§ **Task description**: For this task, copy the data that follows exactly, keeping every character.

--- START ---

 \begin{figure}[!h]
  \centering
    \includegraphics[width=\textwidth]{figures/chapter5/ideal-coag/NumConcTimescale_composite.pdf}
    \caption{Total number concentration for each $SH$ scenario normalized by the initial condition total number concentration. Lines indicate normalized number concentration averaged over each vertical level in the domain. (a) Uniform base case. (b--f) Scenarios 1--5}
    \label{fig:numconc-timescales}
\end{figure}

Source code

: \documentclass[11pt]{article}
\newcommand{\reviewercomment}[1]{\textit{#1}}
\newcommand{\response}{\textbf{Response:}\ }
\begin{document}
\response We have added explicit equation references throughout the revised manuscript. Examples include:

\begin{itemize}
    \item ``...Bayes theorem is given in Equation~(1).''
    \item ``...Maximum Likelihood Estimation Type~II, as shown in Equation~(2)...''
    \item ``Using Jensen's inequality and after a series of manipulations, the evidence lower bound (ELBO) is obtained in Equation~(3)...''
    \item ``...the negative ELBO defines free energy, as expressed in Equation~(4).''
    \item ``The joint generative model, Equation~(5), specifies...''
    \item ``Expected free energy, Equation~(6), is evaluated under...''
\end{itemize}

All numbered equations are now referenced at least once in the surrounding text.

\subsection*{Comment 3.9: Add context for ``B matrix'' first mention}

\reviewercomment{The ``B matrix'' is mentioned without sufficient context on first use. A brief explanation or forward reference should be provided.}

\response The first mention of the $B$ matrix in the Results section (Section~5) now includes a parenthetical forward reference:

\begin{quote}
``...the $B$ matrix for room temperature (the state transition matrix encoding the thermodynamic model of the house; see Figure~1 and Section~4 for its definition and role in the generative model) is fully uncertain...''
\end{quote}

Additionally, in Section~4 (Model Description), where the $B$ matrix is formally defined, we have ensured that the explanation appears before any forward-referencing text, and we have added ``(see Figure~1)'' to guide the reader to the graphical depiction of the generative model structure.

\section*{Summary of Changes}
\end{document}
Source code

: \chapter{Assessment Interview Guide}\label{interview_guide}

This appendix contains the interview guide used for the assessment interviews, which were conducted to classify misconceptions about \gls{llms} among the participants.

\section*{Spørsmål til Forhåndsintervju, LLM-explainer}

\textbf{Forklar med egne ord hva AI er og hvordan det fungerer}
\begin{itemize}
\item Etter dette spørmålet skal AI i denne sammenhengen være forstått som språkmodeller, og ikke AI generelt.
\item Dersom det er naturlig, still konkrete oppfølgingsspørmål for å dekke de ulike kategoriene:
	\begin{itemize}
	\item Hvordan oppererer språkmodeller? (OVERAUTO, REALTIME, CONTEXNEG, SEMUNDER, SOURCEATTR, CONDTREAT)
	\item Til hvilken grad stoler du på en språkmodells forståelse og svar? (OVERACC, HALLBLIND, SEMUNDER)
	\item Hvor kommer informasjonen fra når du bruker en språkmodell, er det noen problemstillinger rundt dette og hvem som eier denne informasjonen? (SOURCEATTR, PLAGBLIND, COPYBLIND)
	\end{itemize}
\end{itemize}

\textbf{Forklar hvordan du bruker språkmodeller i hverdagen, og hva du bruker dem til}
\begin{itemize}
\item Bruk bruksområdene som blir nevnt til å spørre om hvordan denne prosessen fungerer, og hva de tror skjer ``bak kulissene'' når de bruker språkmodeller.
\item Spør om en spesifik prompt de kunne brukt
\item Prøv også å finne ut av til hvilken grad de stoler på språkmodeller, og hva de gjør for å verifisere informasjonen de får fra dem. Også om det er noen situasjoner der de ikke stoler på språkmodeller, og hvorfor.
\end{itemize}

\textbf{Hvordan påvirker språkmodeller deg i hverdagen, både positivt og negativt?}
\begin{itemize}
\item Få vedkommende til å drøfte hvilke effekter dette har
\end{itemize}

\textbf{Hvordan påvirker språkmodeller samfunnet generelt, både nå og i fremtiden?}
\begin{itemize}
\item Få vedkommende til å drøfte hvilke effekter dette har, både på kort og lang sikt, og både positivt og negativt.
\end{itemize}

--- END ---

§ **Solution to the problem**:
 \begin{figure}[!h]
  \centering
    \includegraphics[width=\textwidth]{figures/chapter5/ideal-coag/NumConcTimescale_composite.pdf}
    \caption{Total number concentration for each $SH$ scenario normalized by the initial condition total number concentration. Lines indicate normalized number concentration averaged over each vertical level in the domain. (a) Uniform base case. (b--f) Scenarios 1--5}
    \label{fig:numconc-timescales}
\end{figure}

Source code

: \documentclass[11pt]{article}
\newcommand{\reviewercomment}[1]{\textit{#1}}
\newcommand{\response}{\textbf{Response:}\ }
\begin{document}
\response We have added explicit equation references throughout the revised manuscript. Examples include:

\begin{itemize}
    \item ``...Bayes theorem is given in Equation~(1).''
    \item ``...Maximum Likelihood Estimation Type~II, as shown in Equation~(2)...''
    \item ``Using Jensen's inequality and after a series of manipulations, the evidence lower bound (ELBO) is obtained in Equation~(3)...''
    \item ``...the negative ELBO defines free energy, as expressed in Equation~(4).''
    \item ``The joint generative model, Equation~(5), specifies...''
    \item ``Expected free energy, Equation~(6), is evaluated under...''
\end{itemize}

All numbered equations are now referenced at least once in the surrounding text.

\subsection*{Comment 3.9: Add context for ``B matrix'' first mention}

\reviewercomment{The ``B matrix'' is mentioned without sufficient context on first use. A brief explanation or forward reference should be provided.}

\response The first mention of the $B$ matrix in the Results section (Section~5) now includes a parenthetical forward reference:

\begin{quote}
``...the $B$ matrix for room temperature (the state transition matrix encoding the thermodynamic model of the house; see Figure~1 and Section~4 for its definition and role in the generative model) is fully uncertain...''
\end{quote}

Additionally, in Section~4 (Model Description), where the $B$ matrix is formally defined, we have ensured that the explanation appears before any forward-referencing text, and we have added ``(see Figure~1)'' to guide the reader to the graphical depiction of the generative model structure.

\section*{Summary of Changes}
\end{document}
Source code

: \chapter{Assessment Interview Guide}\label{interview_guide}

This appendix contains the interview guide used for the assessment interviews, which were conducted to classify misconceptions about \gls{llms} among the participants.

\section*{Spørsmål til Forhåndsintervju, LLM-explainer}

\textbf{Forklar med egne ord hva AI er og hvordan det fungerer}
\begin{itemize}
\item Etter dette spørmålet skal AI i denne sammenhengen være forstått som språkmodeller, og ikke AI generelt.
\item Dersom det er naturlig, still konkrete oppfølgingsspørmål for å dekke de ulike kategoriene:
	\begin{itemize}
	\item Hvordan oppererer språkmodeller? (OVERAUTO, REALTIME, CONTEXNEG, SEMUNDER, SOURCEATTR, CONDTREAT)
	\item Til hvilken grad stoler du på en språkmodells forståelse og svar? (OVERACC, HALLBLIND, SEMUNDER)
	\item Hvor kommer informasjonen fra når du bruker en språkmodell, er det noen problemstillinger rundt dette og hvem som eier denne informasjonen? (SOURCEATTR, PLAGBLIND, COPYBLIND)
	\end{itemize}
\end{itemize}

\textbf{Forklar hvordan du bruker språkmodeller i hverdagen, og hva du bruker dem til}
\begin{itemize}
\item Bruk bruksområdene som blir nevnt til å spørre om hvordan denne prosessen fungerer, og hva de tror skjer ``bak kulissene'' når de bruker språkmodeller.
\item Spør om en spesifik prompt de kunne brukt
\item Prøv også å finne ut av til hvilken grad de stoler på språkmodeller, og hva de gjør for å verifisere informasjonen de får fra dem. Også om det er noen situasjoner der de ikke stoler på språkmodeller, og hvorfor.
\end{itemize}

\textbf{Hvordan påvirker språkmodeller deg i hverdagen, både positivt og negativt?}
\begin{itemize}
\item Få vedkommende til å drøfte hvilke effekter dette har
\end{itemize}

\textbf{Hvordan påvirker språkmodeller samfunnet generelt, både nå og i fremtiden?}
\begin{itemize}
\item Få vedkommende til å drøfte hvilke effekter dette har, både på kort og lang sikt, og både positivt og negativt.
\end{itemize}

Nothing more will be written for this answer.